>>>>

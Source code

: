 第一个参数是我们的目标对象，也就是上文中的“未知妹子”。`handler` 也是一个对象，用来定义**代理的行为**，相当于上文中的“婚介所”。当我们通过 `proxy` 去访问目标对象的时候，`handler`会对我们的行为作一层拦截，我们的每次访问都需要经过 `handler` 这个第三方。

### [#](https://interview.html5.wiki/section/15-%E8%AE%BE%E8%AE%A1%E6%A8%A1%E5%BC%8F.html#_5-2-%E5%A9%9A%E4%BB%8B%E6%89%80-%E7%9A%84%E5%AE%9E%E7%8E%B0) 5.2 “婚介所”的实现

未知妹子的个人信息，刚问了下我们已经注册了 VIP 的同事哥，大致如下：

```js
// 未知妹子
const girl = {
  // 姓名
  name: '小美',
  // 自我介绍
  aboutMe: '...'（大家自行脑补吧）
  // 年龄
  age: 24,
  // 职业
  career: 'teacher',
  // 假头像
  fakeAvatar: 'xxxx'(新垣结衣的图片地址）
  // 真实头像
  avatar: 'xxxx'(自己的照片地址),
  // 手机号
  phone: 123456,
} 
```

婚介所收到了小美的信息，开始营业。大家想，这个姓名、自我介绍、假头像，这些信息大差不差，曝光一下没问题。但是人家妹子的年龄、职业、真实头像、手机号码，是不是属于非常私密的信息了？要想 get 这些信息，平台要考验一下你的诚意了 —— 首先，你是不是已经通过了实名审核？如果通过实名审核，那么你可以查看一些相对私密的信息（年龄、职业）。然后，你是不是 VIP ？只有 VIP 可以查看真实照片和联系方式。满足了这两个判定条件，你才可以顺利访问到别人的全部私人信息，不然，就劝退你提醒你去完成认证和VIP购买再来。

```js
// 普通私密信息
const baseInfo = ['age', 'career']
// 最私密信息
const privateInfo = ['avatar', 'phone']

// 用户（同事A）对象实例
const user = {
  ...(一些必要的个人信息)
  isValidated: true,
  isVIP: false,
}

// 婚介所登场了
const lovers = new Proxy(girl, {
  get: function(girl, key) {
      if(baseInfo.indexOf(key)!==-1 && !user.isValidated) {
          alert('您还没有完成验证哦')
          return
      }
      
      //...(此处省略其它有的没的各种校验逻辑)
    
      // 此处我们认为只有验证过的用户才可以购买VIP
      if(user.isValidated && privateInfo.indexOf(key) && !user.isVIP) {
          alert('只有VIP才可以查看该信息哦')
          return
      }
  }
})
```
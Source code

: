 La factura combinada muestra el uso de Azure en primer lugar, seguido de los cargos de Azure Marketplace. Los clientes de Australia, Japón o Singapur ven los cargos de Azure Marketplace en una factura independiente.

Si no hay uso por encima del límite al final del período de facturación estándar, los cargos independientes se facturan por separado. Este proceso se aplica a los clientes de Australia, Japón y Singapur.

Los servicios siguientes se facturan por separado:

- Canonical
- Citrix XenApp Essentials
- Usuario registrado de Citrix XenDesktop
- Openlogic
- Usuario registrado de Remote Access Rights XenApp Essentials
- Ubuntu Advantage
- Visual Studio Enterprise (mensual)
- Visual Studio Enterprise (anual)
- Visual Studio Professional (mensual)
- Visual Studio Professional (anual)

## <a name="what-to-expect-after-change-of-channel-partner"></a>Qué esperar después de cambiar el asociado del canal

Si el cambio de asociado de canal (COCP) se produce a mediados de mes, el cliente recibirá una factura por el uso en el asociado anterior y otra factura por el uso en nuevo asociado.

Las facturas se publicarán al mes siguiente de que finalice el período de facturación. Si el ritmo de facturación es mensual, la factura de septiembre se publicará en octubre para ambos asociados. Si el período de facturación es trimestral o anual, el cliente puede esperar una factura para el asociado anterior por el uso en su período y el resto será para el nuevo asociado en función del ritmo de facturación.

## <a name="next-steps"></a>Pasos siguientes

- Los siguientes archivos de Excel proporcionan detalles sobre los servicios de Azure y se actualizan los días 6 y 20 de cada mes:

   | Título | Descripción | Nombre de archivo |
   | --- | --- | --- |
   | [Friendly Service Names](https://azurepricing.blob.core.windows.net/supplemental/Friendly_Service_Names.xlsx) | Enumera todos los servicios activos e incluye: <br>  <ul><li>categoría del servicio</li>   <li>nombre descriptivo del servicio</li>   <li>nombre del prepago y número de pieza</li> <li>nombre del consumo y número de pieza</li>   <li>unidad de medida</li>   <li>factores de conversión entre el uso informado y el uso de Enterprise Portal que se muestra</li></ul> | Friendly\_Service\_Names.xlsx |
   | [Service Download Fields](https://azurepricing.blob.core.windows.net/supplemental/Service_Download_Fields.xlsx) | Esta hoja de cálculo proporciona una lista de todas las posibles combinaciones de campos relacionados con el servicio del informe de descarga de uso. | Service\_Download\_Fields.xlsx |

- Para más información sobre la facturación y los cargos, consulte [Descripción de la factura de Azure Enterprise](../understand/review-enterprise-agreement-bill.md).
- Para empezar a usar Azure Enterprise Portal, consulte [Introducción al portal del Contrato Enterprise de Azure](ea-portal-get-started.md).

<<<<

### Work item:
Give the count of lines in the records that contain "separado", and no other text.

### Answer space:
2